Revista Sociedad
El martes pasado a las siete de la mañana, mi madre respiraba por última vez en la cama de un hospital. Junto a mis hermanos y mi padre, pasé sus últimos días acompañándola en el siempre difícil tránsito a ese otro lugar. Por ella, que me enseñó el valor de una historia bien contada y me transmitió la curiosidad y el ansia de descubrir, es que sigo adelante. Por ella y por mí también y por todos los amigos que están en el camino y por todos los invisibles, regreso también a este blog, que tenía un poco olvidado últimamente, algo que ustedes sabrán comprender. La historia de hoy se la dedico a ella, esté donde esté:
Tiene unos 34 años, pero su edad exacta solo la conocen el viento y las estrellas. Nació en algún lugar del desierto al norte de Malí, aunque para él las fronteras son una gran mentira. Es el mayor de trece hermanos y cuando cayó en sus manos, por casualidad, un ejemplar de El Principito de Antoine de Saint Exupery quedó cautivado por sus dibujos y decidió que tenía que aprender a leer para comprender lo que allí estaba escrito. Movido por este afán, convenció a su padre y comenzó a ir al colegio, para lo que tenía que recorrer cada día unos 15 kilómetros caminando.
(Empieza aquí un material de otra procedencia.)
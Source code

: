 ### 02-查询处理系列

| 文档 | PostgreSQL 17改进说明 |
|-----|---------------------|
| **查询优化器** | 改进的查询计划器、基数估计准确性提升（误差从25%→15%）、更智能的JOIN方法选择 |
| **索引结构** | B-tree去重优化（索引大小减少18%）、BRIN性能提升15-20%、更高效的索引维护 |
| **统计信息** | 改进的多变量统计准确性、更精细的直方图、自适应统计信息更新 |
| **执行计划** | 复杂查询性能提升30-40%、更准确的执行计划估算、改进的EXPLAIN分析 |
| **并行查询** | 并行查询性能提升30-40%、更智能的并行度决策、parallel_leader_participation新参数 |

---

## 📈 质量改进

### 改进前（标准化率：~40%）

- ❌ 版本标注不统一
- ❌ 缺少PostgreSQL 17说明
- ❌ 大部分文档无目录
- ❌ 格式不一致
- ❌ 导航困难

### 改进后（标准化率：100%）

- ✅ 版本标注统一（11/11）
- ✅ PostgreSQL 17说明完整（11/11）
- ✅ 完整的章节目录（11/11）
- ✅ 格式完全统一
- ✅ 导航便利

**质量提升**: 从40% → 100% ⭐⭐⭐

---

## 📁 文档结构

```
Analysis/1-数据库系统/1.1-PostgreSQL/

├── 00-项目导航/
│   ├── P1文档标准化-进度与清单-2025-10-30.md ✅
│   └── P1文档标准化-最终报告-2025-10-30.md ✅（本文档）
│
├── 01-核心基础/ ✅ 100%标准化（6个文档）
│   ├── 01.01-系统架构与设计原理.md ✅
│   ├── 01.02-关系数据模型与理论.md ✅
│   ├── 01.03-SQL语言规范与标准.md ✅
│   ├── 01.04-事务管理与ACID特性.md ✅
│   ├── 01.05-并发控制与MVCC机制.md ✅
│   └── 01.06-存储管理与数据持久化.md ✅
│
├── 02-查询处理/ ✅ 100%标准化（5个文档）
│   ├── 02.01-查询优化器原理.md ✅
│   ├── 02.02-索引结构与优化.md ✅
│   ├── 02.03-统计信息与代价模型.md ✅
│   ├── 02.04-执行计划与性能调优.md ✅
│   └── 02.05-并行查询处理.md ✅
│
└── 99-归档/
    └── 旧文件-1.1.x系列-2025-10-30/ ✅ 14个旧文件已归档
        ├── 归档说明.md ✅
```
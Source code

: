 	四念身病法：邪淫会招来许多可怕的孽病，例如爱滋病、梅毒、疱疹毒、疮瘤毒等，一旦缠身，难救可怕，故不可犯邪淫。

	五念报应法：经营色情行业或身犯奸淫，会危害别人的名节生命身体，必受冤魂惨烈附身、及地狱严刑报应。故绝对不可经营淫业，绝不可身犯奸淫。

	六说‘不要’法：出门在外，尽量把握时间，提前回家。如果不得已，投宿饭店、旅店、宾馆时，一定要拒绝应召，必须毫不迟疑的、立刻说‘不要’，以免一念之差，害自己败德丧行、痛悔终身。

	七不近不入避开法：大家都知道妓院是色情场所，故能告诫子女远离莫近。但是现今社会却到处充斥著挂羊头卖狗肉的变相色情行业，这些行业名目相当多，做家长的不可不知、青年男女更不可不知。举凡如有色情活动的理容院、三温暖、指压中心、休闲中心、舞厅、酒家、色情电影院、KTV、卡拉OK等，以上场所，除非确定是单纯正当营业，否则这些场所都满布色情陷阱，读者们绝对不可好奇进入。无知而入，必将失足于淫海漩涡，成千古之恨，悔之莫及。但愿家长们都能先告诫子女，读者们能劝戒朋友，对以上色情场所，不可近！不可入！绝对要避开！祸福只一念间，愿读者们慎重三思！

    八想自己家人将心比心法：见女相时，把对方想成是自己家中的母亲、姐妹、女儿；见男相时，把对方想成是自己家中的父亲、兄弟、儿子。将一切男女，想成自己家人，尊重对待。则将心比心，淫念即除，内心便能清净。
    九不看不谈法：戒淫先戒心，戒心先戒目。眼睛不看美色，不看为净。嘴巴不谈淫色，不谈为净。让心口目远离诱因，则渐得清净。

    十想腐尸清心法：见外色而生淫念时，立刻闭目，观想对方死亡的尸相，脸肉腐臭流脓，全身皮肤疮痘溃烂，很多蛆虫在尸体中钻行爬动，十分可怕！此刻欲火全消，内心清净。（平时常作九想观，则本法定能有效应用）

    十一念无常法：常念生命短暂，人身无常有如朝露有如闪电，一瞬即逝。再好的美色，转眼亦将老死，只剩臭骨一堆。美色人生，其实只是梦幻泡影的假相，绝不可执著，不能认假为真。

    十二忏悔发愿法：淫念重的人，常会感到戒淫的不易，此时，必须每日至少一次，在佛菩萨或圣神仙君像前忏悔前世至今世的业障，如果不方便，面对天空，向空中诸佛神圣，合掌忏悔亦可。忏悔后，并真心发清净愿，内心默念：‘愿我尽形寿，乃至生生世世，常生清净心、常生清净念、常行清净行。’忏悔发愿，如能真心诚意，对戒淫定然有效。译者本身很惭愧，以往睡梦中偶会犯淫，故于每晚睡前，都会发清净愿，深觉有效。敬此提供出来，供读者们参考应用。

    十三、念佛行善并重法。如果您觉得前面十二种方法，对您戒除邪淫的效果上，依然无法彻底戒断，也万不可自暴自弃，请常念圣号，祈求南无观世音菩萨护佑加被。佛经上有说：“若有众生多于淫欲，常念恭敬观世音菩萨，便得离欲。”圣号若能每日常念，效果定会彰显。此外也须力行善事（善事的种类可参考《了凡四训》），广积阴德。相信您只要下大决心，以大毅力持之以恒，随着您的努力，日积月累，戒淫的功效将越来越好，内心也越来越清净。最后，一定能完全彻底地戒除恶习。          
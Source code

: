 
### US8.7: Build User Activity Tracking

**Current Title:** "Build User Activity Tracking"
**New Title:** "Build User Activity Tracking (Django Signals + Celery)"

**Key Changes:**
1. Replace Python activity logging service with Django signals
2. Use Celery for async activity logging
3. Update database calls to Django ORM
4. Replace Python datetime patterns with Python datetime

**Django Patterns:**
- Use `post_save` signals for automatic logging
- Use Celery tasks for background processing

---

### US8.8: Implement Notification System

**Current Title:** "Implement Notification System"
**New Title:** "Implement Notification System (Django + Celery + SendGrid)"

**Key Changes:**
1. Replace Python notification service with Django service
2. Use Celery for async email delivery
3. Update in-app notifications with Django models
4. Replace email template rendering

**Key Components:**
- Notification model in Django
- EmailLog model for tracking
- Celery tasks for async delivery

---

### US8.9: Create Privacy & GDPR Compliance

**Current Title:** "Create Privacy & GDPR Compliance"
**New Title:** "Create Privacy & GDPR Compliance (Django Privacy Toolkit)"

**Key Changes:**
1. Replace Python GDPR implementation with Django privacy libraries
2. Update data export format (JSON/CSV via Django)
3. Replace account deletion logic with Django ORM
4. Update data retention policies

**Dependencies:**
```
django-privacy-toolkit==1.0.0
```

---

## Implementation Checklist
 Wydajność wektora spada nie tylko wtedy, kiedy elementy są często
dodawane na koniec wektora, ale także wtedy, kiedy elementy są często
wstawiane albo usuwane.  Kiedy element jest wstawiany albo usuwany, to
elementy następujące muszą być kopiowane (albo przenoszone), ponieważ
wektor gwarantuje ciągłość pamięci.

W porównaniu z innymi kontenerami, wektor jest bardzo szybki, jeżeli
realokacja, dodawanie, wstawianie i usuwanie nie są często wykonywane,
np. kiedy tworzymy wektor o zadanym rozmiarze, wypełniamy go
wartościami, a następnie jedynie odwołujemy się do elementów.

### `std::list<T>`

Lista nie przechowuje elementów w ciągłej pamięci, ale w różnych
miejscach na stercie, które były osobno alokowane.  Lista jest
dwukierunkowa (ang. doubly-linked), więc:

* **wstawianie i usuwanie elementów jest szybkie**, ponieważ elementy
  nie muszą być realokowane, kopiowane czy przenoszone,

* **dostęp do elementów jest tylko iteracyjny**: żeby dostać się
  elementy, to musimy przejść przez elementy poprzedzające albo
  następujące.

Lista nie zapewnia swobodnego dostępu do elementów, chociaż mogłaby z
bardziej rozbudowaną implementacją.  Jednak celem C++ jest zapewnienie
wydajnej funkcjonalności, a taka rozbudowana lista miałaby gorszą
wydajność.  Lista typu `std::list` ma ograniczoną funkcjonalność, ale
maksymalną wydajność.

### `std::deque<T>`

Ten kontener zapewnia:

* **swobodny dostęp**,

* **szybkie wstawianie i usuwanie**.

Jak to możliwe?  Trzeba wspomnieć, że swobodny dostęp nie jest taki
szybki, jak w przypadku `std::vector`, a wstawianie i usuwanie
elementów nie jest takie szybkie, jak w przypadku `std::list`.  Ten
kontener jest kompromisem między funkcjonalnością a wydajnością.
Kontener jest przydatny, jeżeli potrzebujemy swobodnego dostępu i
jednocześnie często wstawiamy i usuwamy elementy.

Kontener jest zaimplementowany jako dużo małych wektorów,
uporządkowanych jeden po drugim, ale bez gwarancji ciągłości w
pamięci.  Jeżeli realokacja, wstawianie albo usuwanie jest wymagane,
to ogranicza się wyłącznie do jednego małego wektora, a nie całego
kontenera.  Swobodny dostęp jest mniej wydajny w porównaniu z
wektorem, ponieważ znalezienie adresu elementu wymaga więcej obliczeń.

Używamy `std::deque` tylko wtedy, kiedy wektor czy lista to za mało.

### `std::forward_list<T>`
Sin embargo, como decía León el Africano, la vida es la más inesperada travesía, y aquellas primeras letras se convirtieron pronto en la puerta que le llevó, allá por 1999, hasta Francia. Allí, en la ciudad de Montpellier, logró plaza en la universidad y, tras culminar sus estudios de Gestión, ha entrado a formar parte del equipo directivo del centro. Moussa Ag Assarid, ese es su nombre, ha cambiado ahora los camellos y la arena de su desierto por el tren de alta velocidad y la telefonía móvil. Como buen nómada, siempre en movimiento, Assarid se balancea desde entonces entre dos mundos sobre una delgada línea.
Hace ya un par de años, nos ha hecho un hermoso regalo a todos, sus reflexiones en forma de libro. Publicado por la editorial Sirpus, se llama “En el desierto no hay atascos”. Bajo este título aparentemente banal, brillan como diamantes algunos pensamientos y experiencias que sólo se pueden entender teniendo en cuenta el origen tuareg de Assarid. Desde el hecho de que en la cama del hotel donde durmió nada más llegar a Francia podrían dormir todos los niños de su jaima, hasta el milagro del agua que mana de los grifos (“¡Todos los días de mi vida”, reflexiona el autor, “habían consistido en buscar agua! Cuando veo las fuentes que adornan vuestras ciudades, todavía me duelen”), pasando por el milagroso y eterno subir de las escaleras mecánicas, para Assarid lo cotidiano del mundo occidental es un verdadero descubrimiento.
Sin embargo, la parte magra de las reflexiones de este joven tuareg tienen que ver, más que con la materia, con todas esas cosas del alma que hemos perdido, quizás para siempre. Disfrutar de un amanecer, el placer de una conversación, el sonido del viento, caminar descalzo por la arena, el sabor de la leche de camella… No nos engañemos. La vida en el desierto no debe ser fácil ni es una bucólica estancia en el Paraíso, pero me parece a mí que la escasez y la austeridad han cultivado a Assarid y a todo su pueblo con unos valores a los que bien valdría la pena prestar un poco de atención. Como el de la solidaridad con los visitantes.
Sólo una frase de Moussa Ag Assarid, que resuena como un aviso maravilloso en medio de nuestro estrés diario y de nuestra disparatada y tecnológica vida, sólo por esa frase está justificadísimo el esfuerzo de escucharle y sobre todo de comprenderle. “Tú tienes el reloj, pero yo tengo el tiempo”.